-------- Information supplied

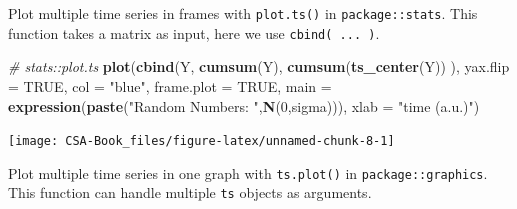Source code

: \documentclass[12pt,]{book}
\newenvironment{Shaded}{\begin{snugshade}}{\end{snugshade}}
\newcommand{\CommentTok}[1]{\textcolor[rgb]{0.56,0.35,0.01}{\textit{#1}}}
\newcommand{\DataTypeTok}[1]{\textcolor[rgb]{0.13,0.29,0.53}{#1}}
\newcommand{\DecValTok}[1]{\textcolor[rgb]{0.00,0.00,0.81}{#1}}
\newcommand{\KeywordTok}[1]{\textcolor[rgb]{0.13,0.29,0.53}{\textbf{#1}}}
\newcommand{\NormalTok}[1]{#1}
\newcommand{\OtherTok}[1]{\textcolor[rgb]{0.56,0.35,0.01}{#1}}
\newcommand{\StringTok}[1]{\textcolor[rgb]{0.31,0.60,0.02}{#1}}
\begin{document}
Plot multiple time series in frames with \texttt{plot.ts()} in \texttt{package::stats}.
This function takes a matrix as input, here we use \texttt{cbind(\ ...\ )}.

\begin{Shaded}
\begin{Highlighting}[]
\CommentTok{# stats::plot.ts  }
\KeywordTok{plot}\NormalTok{(}\KeywordTok{cbind}\NormalTok{(Y,}
           \KeywordTok{cumsum}\NormalTok{(Y), }
           \KeywordTok{cumsum}\NormalTok{(}\KeywordTok{ts_center}\NormalTok{(Y))}
\NormalTok{           ), }
     \DataTypeTok{yax.flip =} \OtherTok{TRUE}\NormalTok{, }\DataTypeTok{col =} \StringTok{"blue"}\NormalTok{, }\DataTypeTok{frame.plot =} \OtherTok{TRUE}\NormalTok{, }
     \DataTypeTok{main =} \KeywordTok{expression}\NormalTok{(}\KeywordTok{paste}\NormalTok{(}\StringTok{"Random Numbers: "}\NormalTok{,}\KeywordTok{N}\NormalTok{(}\DecValTok{0}\NormalTok{,sigma))), }\DataTypeTok{xlab =} \StringTok{"time (a.u.)"}\NormalTok{)}
\end{Highlighting}
\end{Shaded}

\begin{center}\texttt{[image: CSA-Book\_files/figure-latex/unnamed-chunk-8-1]} \end{center}

Plot multiple time series in one graph with \texttt{ts.plot()} in \texttt{package::graphics}.
This function can handle multiple \texttt{ts} objects as arguments.
\end{document}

----------------

## What is required
Once the pictures are set aside, repeat the remaining data word for word.

## Task result
Source code

: \documentclass[12pt,]{book}
\newenvironment{Shaded}{\begin{snugshade}}{\end{snugshade}}
\newcommand{\CommentTok}[1]{\textcolor[rgb]{0.56,0.35,0.01}{\textit{#1}}}
\newcommand{\DataTypeTok}[1]{\textcolor[rgb]{0.13,0.29,0.53}{#1}}
\newcommand{\DecValTok}[1]{\textcolor[rgb]{0.00,0.00,0.81}{#1}}
\newcommand{\KeywordTok}[1]{\textcolor[rgb]{0.13,0.29,0.53}{\textbf{#1}}}
\newcommand{\NormalTok}[1]{#1}
\newcommand{\OtherTok}[1]{\textcolor[rgb]{0.56,0.35,0.01}{#1}}
\newcommand{\StringTok}[1]{\textcolor[rgb]{0.31,0.60,0.02}{#1}}
\begin{document}
Plot multiple time series in frames with \texttt{plot.ts()} in \texttt{package::stats}.
This function takes a matrix as input, here we use \texttt{cbind(\ ...\ )}.

\begin{Shaded}
\begin{Highlighting}[]
\CommentTok{# stats::plot.ts  }
\KeywordTok{plot}\NormalTok{(}\KeywordTok{cbind}\NormalTok{(Y,}
           \KeywordTok{cumsum}\NormalTok{(Y), }
           \KeywordTok{cumsum}\NormalTok{(}\KeywordTok{ts_center}\NormalTok{(Y))}
\NormalTok{           ), }
     \DataTypeTok{yax.flip =} \OtherTok{TRUE}\NormalTok{, }\DataTypeTok{col =} \StringTok{"blue"}\NormalTok{, }\DataTypeTok{frame.plot =} \OtherTok{TRUE}\NormalTok{, }
     \DataTypeTok{main =} \KeywordTok{expression}\NormalTok{(}\KeywordTok{paste}\NormalTok{(}\StringTok{"Random Numbers: "}\NormalTok{,}\KeywordTok{N}\NormalTok{(}\DecValTok{0}\NormalTok{,sigma))), }\DataTypeTok{xlab =} \StringTok{"time (a.u.)"}\NormalTok{)}
\end{Highlighting}
\end{Shaded}

\begin{center}\texttt{[image: CSA-Book\_files/figure-latex/unnamed-chunk-8-1]} \end{center}

Plot multiple time series in one graph with \texttt{ts.plot()} in \texttt{package::graphics}.
This function can handle multiple \texttt{ts} objects as arguments.
\end{document}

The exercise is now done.